**INPUT DATA**.

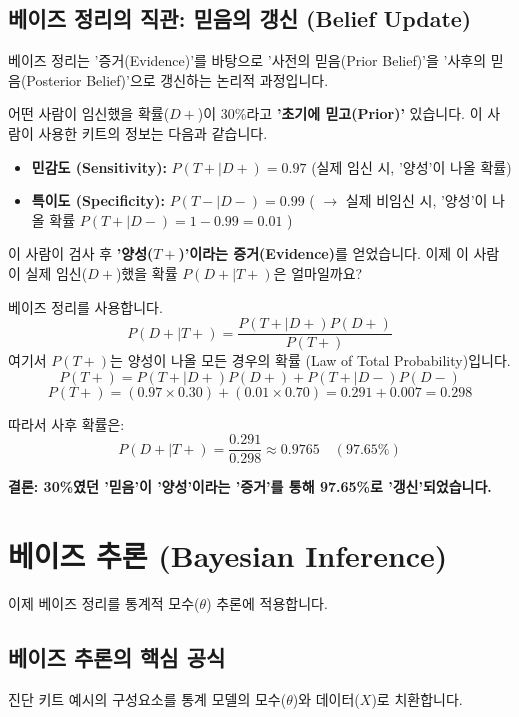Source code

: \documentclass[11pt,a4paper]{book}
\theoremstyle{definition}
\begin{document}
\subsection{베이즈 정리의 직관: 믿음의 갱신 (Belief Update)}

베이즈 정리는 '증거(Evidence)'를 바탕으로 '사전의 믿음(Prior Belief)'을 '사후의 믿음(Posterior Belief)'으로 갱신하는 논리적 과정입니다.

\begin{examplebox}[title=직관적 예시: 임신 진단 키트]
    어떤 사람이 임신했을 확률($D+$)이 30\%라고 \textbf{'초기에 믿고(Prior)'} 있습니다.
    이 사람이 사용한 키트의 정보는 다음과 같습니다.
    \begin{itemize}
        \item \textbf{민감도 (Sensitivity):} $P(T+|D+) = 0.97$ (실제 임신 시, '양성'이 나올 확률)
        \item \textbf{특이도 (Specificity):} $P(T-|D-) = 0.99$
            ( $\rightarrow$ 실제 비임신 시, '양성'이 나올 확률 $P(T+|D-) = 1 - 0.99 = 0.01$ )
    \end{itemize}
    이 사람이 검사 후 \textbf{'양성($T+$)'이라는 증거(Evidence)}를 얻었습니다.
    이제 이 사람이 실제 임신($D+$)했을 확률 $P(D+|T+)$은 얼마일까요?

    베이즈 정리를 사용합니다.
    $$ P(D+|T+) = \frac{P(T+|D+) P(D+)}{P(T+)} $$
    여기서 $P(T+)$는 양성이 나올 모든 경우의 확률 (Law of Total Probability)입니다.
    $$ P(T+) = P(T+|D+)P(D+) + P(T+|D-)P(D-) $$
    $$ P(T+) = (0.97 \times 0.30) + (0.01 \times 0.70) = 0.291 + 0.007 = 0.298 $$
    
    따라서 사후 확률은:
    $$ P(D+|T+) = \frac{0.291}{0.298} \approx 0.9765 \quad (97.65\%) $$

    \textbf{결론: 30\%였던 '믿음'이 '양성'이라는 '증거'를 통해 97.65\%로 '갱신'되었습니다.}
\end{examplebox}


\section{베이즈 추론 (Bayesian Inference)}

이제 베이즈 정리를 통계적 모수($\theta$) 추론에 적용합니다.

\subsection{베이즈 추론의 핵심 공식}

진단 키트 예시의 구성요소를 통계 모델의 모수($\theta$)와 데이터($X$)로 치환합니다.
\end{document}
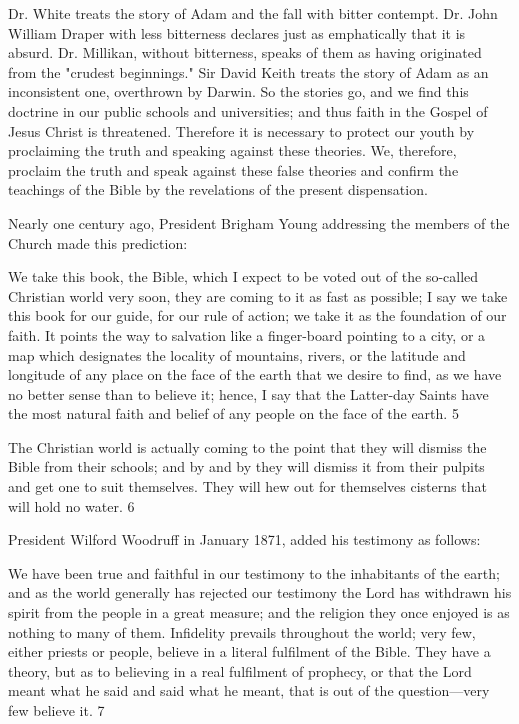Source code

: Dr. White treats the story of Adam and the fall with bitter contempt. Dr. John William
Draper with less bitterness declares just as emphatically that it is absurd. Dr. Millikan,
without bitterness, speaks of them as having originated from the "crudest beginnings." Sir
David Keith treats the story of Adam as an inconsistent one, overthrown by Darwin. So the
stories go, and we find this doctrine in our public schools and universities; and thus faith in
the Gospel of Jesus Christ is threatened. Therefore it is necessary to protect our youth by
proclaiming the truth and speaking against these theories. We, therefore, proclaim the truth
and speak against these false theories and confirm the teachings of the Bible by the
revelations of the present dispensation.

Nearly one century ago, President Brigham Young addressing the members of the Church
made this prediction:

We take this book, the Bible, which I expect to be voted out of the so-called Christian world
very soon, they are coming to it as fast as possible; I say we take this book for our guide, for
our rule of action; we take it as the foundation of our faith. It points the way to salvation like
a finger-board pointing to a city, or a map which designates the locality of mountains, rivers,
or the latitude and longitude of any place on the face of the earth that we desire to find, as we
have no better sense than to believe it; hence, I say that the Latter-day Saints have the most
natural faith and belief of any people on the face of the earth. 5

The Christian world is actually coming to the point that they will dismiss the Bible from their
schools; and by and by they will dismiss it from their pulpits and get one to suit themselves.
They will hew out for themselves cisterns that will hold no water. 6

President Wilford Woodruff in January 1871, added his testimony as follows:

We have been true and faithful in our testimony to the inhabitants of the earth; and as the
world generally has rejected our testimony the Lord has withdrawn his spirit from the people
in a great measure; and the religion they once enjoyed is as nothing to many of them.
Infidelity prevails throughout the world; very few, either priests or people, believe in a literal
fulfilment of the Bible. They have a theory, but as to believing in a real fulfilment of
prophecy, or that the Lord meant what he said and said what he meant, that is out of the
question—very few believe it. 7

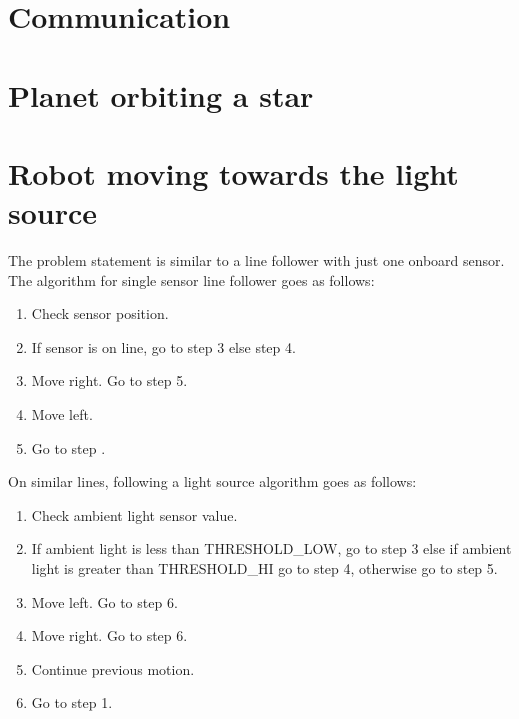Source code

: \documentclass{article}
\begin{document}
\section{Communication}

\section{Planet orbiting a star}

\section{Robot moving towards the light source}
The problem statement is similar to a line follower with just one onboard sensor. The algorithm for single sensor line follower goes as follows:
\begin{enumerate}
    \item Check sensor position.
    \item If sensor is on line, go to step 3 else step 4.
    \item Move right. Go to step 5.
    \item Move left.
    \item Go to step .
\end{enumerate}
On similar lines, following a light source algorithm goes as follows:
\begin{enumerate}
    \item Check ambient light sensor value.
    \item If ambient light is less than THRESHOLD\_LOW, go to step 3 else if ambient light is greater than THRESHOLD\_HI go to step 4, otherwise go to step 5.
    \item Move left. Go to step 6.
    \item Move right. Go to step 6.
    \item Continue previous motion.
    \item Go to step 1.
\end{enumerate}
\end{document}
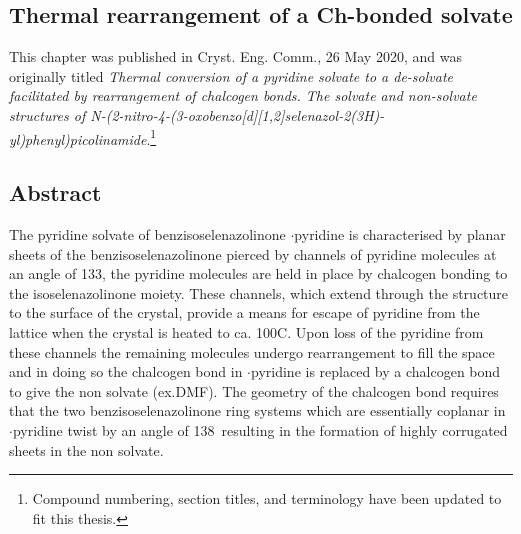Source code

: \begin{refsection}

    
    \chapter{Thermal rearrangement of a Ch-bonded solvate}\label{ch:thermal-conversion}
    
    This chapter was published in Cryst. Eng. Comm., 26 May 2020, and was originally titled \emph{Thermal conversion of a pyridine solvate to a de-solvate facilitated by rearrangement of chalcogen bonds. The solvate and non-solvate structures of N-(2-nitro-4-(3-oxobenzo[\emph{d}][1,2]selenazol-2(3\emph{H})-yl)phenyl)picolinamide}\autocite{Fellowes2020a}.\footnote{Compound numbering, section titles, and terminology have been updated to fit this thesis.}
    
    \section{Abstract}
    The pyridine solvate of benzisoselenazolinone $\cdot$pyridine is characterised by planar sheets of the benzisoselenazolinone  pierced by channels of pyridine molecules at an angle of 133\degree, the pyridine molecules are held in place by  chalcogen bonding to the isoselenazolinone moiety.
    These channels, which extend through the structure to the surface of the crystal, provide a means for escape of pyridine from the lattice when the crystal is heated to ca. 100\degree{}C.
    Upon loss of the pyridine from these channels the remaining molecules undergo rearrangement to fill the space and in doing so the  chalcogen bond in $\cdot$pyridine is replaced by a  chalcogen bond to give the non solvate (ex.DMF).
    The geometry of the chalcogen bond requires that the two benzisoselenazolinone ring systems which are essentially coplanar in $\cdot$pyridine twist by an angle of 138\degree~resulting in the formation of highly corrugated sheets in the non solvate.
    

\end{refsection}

**WHAT TO PRODUCE**. If an entry contains an image, print the rest of that entry exactly and leave the image out.

**ANSWER TO THIS EXERCISE**.
Source code

: \documentclass[11pt,a4paper]{book}
\theoremstyle{definition}
\begin{document}
\subsection{베이즈 정리의 직관: 믿음의 갱신 (Belief Update)}

베이즈 정리는 '증거(Evidence)'를 바탕으로 '사전의 믿음(Prior Belief)'을 '사후의 믿음(Posterior Belief)'으로 갱신하는 논리적 과정입니다.

\begin{examplebox}[title=직관적 예시: 임신 진단 키트]
    어떤 사람이 임신했을 확률($D+$)이 30\%라고 \textbf{'초기에 믿고(Prior)'} 있습니다.
    이 사람이 사용한 키트의 정보는 다음과 같습니다.
    \begin{itemize}
        \item \textbf{민감도 (Sensitivity):} $P(T+|D+) = 0.97$ (실제 임신 시, '양성'이 나올 확률)
        \item \textbf{특이도 (Specificity):} $P(T-|D-) = 0.99$
            ( $\rightarrow$ 실제 비임신 시, '양성'이 나올 확률 $P(T+|D-) = 1 - 0.99 = 0.01$ )
    \end{itemize}
    이 사람이 검사 후 \textbf{'양성($T+$)'이라는 증거(Evidence)}를 얻었습니다.
    이제 이 사람이 실제 임신($D+$)했을 확률 $P(D+|T+)$은 얼마일까요?

    베이즈 정리를 사용합니다.
    $$ P(D+|T+) = \frac{P(T+|D+) P(D+)}{P(T+)} $$
    여기서 $P(T+)$는 양성이 나올 모든 경우의 확률 (Law of Total Probability)입니다.
    $$ P(T+) = P(T+|D+)P(D+) + P(T+|D-)P(D-) $$
    $$ P(T+) = (0.97 \times 0.30) + (0.01 \times 0.70) = 0.291 + 0.007 = 0.298 $$
    
    따라서 사후 확률은:
    $$ P(D+|T+) = \frac{0.291}{0.298} \approx 0.9765 \quad (97.65\%) $$

    \textbf{결론: 30\%였던 '믿음'이 '양성'이라는 '증거'를 통해 97.65\%로 '갱신'되었습니다.}
\end{examplebox}


\section{베이즈 추론 (Bayesian Inference)}

이제 베이즈 정리를 통계적 모수($\theta$) 추론에 적용합니다.

\subsection{베이즈 추론의 핵심 공식}

진단 키트 예시의 구성요소를 통계 모델의 모수($\theta$)와 데이터($X$)로 치환합니다.
\end{document}
Source code

: Dr. White treats the story of Adam and the fall with bitter contempt. Dr. John William
Draper with less bitterness declares just as emphatically that it is absurd. Dr. Millikan,
without bitterness, speaks of them as having originated from the "crudest beginnings." Sir
David Keith treats the story of Adam as an inconsistent one, overthrown by Darwin. So the
stories go, and we find this doctrine in our public schools and universities; and thus faith in
the Gospel of Jesus Christ is threatened. Therefore it is necessary to protect our youth by
proclaiming the truth and speaking against these theories. We, therefore, proclaim the truth
and speak against these false theories and confirm the teachings of the Bible by the
revelations of the present dispensation.

Nearly one century ago, President Brigham Young addressing the members of the Church
made this prediction:

We take this book, the Bible, which I expect to be voted out of the so-called Christian world
very soon, they are coming to it as fast as possible; I say we take this book for our guide, for
our rule of action; we take it as the foundation of our faith. It points the way to salvation like
a finger-board pointing to a city, or a map which designates the locality of mountains, rivers,
or the latitude and longitude of any place on the face of the earth that we desire to find, as we
have no better sense than to believe it; hence, I say that the Latter-day Saints have the most
natural faith and belief of any people on the face of the earth. 5

The Christian world is actually coming to the point that they will dismiss the Bible from their
schools; and by and by they will dismiss it from their pulpits and get one to suit themselves.
They will hew out for themselves cisterns that will hold no water. 6

President Wilford Woodruff in January 1871, added his testimony as follows:

We have been true and faithful in our testimony to the inhabitants of the earth; and as the
world generally has rejected our testimony the Lord has withdrawn his spirit from the people
in a great measure; and the religion they once enjoyed is as nothing to many of them.
Infidelity prevails throughout the world; very few, either priests or people, believe in a literal
fulfilment of the Bible. They have a theory, but as to believing in a real fulfilment of
prophecy, or that the Lord meant what he said and said what he meant, that is out of the
question—very few believe it. 7

Source code

: \documentclass{article}
\begin{document}
\section{Communication}

\section{Planet orbiting a star}

\section{Robot moving towards the light source}
The problem statement is similar to a line follower with just one onboard sensor. The algorithm for single sensor line follower goes as follows:
\begin{enumerate}
    \item Check sensor position.
    \item If sensor is on line, go to step 3 else step 4.
    \item Move right. Go to step 5.
    \item Move left.
    \item Go to step .
\end{enumerate}
On similar lines, following a light source algorithm goes as follows:
\begin{enumerate}
    \item Check ambient light sensor value.
    \item If ambient light is less than THRESHOLD\_LOW, go to step 3 else if ambient light is greater than THRESHOLD\_HI go to step 4, otherwise go to step 5.
    \item Move left. Go to step 6.
    \item Move right. Go to step 6.
    \item Continue previous motion.
    \item Go to step 1.
\end{enumerate}
\end{document}
Source code

: \begin{refsection}

    
    \chapter{Thermal rearrangement of a Ch-bonded solvate}\label{ch:thermal-conversion}
    
    This chapter was published in Cryst. Eng. Comm., 26 May 2020, and was originally titled \emph{Thermal conversion of a pyridine solvate to a de-solvate facilitated by rearrangement of chalcogen bonds. The solvate and non-solvate structures of N-(2-nitro-4-(3-oxobenzo[\emph{d}][1,2]selenazol-2(3\emph{H})-yl)phenyl)picolinamide}\autocite{Fellowes2020a}.\footnote{Compound numbering, section titles, and terminology have been updated to fit this thesis.}
    
    \section{Abstract}
    The pyridine solvate of benzisoselenazolinone $\cdot$pyridine is characterised by planar sheets of the benzisoselenazolinone  pierced by channels of pyridine molecules at an angle of 133\degree, the pyridine molecules are held in place by  chalcogen bonding to the isoselenazolinone moiety.
    These channels, which extend through the structure to the surface of the crystal, provide a means for escape of pyridine from the lattice when the crystal is heated to ca. 100\degree{}C.
    Upon loss of the pyridine from these channels the remaining molecules undergo rearrangement to fill the space and in doing so the  chalcogen bond in $\cdot$pyridine is replaced by a  chalcogen bond to give the non solvate (ex.DMF).
    The geometry of the chalcogen bond requires that the two benzisoselenazolinone ring systems which are essentially coplanar in $\cdot$pyridine twist by an angle of 138\degree~resulting in the formation of highly corrugated sheets in the non solvate.
    

\end{refsection}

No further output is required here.